§ TASK DIRECTIONS:
Filter the lines below, keeping each one that holds "notion".

§ ENTRIES SHOWN:
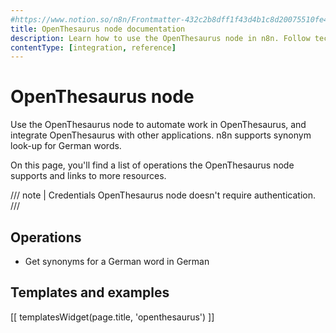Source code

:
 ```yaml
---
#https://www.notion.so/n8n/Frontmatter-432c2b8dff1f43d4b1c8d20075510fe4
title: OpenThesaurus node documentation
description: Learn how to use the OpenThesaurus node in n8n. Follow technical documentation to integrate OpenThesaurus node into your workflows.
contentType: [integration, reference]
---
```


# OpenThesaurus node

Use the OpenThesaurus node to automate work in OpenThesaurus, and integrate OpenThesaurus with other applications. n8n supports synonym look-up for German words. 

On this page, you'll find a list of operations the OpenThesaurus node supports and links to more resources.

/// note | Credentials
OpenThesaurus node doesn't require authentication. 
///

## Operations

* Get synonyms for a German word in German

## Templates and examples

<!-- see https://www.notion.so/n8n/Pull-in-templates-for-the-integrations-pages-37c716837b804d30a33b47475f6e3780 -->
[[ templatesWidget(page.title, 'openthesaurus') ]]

§ TASK ANSWER:
#https://www.notion.so/n8n/Frontmatter-432c2b8dff1f43d4b1c8d20075510fe4
<!-- see https://www.notion.so/n8n/Pull-in-templates-for-the-integrations-pages-37c716837b804d30a33b47475f6e3780 -->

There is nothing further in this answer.